250161 Pathways into OHS Careers: The Occupational Health Internship Program

Tuesday, November 1, 2011

Sarah Jacobs, MPH , Labor Occupational Safety & Health (LOSH) Program, University of California Los Angeles, Los Angeles, CA
Kevin Riley, PhD MPH , Labor Occupational Safety and Health Program, University of California, Los Angeles, Los Angeles, CA
Gail Bateson, MS , Worksafe, Oakland, CA
Robert Harrison, MD , California Department of Health Services, Richmond, CA
Linda Delp, PhD, MPH , Labor Occupational Safety & Health Program, University of California Los Angeles, Los Angeles, CA
Diane Bush, MPH , Labor Occupational Health Program, University of California, Berkeley, Berkeley, CA
Katherine Kirkland, DrPH, MPH , Association of Occupational & Environmental Clinics, Washington, DC
Ingrid A. Denis, MA , Association of Occupational and Environmental Clinics, Washington, DC
A surge of workplace health and safety professionals entered the OHS field in the 1970s. Since then, many changes have occurred—jobs have shifted toward the service sector, the American workforce has become more diverse and the number of new OHS professionals has slowed to a trickle. More than ever, it has become clear that there is a need for new health and safety professionals.

Since 2004, the Occupational Health Internship Program (OHIP) has been committed to mentoring a new generation of OHS professionals by placing students with unions or worker groups to investigate workplace health concerns. OHIP was modeled after a union-based internship program organized by Tony Mazzocchi in the 1970s with OCAW and the Montefiore Medical Center's Department of Social Medicine in New York.
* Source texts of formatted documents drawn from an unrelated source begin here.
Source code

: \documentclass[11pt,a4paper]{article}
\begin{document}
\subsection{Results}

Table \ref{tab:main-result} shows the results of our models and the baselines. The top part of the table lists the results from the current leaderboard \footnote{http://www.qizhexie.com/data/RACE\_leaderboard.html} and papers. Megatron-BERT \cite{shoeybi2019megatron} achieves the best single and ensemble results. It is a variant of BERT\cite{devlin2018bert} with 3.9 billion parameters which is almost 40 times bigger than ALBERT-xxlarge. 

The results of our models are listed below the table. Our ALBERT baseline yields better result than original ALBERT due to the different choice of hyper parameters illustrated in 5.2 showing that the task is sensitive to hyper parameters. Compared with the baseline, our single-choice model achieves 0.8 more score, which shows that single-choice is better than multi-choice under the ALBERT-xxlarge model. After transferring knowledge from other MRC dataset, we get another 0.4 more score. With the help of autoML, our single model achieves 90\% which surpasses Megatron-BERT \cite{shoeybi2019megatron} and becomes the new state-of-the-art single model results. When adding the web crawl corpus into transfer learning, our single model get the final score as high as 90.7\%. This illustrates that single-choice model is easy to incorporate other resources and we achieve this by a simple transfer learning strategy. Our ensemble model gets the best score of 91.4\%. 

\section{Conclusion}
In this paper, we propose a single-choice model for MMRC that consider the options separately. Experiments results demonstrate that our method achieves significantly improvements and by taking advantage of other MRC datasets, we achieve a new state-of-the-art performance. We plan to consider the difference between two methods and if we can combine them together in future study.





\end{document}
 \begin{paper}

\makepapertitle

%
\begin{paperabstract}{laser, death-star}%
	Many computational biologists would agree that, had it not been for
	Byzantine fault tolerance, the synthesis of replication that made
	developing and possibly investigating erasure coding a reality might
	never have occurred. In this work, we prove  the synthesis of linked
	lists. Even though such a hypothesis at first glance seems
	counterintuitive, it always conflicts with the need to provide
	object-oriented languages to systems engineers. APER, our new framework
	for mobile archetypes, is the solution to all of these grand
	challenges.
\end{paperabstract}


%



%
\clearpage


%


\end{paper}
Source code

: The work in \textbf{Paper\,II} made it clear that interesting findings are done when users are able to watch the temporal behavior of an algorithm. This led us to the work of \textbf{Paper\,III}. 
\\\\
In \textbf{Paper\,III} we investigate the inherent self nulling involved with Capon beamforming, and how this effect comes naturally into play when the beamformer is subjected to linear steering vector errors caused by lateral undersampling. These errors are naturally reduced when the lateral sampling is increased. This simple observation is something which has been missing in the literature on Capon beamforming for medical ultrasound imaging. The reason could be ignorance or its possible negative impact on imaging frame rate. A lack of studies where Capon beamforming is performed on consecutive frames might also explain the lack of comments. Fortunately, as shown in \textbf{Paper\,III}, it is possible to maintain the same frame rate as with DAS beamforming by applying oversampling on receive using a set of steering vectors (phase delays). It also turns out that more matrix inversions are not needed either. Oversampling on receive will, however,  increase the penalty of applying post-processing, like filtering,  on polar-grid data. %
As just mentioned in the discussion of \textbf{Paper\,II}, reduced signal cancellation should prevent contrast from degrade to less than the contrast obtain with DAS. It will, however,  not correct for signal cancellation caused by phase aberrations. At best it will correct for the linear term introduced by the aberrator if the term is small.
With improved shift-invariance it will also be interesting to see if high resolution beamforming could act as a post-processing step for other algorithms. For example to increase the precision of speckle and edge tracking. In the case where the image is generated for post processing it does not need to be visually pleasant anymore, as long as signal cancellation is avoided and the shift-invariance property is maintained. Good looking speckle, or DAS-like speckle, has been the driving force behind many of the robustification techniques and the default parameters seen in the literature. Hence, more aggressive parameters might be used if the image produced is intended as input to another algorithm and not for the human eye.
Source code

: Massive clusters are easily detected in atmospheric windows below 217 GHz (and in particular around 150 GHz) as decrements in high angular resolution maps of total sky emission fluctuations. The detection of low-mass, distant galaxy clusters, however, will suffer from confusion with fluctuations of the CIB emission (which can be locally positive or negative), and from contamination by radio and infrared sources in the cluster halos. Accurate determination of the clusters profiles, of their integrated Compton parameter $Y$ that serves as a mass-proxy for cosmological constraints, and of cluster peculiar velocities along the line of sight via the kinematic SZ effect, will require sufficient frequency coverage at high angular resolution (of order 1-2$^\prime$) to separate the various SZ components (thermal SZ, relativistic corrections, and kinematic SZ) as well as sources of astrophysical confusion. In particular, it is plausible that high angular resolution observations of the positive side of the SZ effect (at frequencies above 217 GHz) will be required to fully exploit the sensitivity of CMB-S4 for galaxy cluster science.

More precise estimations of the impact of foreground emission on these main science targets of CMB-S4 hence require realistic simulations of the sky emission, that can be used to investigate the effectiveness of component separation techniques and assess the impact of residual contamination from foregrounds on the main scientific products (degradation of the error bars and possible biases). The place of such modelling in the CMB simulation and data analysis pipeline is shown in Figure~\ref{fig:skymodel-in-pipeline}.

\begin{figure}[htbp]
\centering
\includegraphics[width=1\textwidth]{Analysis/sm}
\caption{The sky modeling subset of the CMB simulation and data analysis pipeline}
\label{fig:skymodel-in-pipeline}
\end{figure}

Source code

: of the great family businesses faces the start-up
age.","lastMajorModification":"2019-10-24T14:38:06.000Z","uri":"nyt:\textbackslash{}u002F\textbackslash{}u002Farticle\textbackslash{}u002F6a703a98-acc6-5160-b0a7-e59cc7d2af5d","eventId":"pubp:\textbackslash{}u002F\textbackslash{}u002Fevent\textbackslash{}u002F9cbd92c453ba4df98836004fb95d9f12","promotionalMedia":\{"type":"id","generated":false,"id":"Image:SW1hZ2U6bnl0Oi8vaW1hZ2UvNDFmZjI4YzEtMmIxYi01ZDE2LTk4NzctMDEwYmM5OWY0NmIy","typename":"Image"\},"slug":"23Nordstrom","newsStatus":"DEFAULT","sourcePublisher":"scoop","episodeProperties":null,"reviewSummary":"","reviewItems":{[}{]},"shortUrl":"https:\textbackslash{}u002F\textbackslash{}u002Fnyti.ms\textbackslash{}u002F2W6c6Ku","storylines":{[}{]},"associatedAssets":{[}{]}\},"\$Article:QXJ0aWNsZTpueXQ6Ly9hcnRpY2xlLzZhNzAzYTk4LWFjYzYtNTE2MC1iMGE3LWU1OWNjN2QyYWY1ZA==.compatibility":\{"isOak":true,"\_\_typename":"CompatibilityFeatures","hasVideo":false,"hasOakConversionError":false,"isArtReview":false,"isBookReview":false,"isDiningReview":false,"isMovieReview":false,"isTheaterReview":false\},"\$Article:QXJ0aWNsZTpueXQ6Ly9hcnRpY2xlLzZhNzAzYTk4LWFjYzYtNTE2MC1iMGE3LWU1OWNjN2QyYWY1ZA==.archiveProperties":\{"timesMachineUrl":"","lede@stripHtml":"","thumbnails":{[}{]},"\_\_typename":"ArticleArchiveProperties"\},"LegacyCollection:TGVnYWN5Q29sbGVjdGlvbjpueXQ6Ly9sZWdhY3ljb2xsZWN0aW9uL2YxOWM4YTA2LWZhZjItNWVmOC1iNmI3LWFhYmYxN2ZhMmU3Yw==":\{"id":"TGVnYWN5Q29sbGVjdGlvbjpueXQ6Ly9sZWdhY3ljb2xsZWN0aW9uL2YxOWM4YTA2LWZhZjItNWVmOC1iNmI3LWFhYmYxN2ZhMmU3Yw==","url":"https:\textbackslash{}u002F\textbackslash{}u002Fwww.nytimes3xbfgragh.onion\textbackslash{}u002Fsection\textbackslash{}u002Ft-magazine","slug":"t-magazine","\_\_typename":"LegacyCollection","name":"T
Many of our OHS leaders today started their careers with this original internship and several are founders of OHIP. OHIP has successfully responded to workforce changes by training interns with different academic and technical knowledge, social and language skills and by recruiting students from diverse backgrounds.

This presentation will examine the success of OHIP over the past eight years in influencing students' career paths into OHS. It will highlight findings from a 2010 survey of OHIP alumni regarding their experiences. The authors will follow-up with former interns to determine how OHIP shaped their careers. Finally, the presentation will consider the role OHIP plays in sparking interest in OHS issues among a new generation of professionals and providing a career pathway into the field.

Learning Areas:
Advocacy for health and health education
Diversity and culture
Implementation of health education strategies, interventions and programs
Occupational health and safety

Learning Objectives:
Upon completion of this session, participants will be able to: 1. Explain how a student-worker collaborative research Program can serve as a gateway to careers in OHS 2. Describe the benefits of recruiting students with different technical, social and language skills to address workplace issues with a diverse American workforce 3. Assess the need to create a new generation of OHS professionals given the reality of our current OHS workforce

Keywords: Occupational Health Programs, Interns

Presenting author's disclosure statement:

Qualified on the content I am responsible for because: I am qualified to be an abstract Author on the content I am responsible for because I am the Program Coordinator for the Occupational Health Internship Program (OHIP) that I plan to present on.
Any relevant financial relationships? No

I agree to comply with the American Public Health Association Conflict of Interest and Commercial Support Guidelines, and to disclose to the participants any off-label or experimental uses of a commercial product or service discussed in my presentation.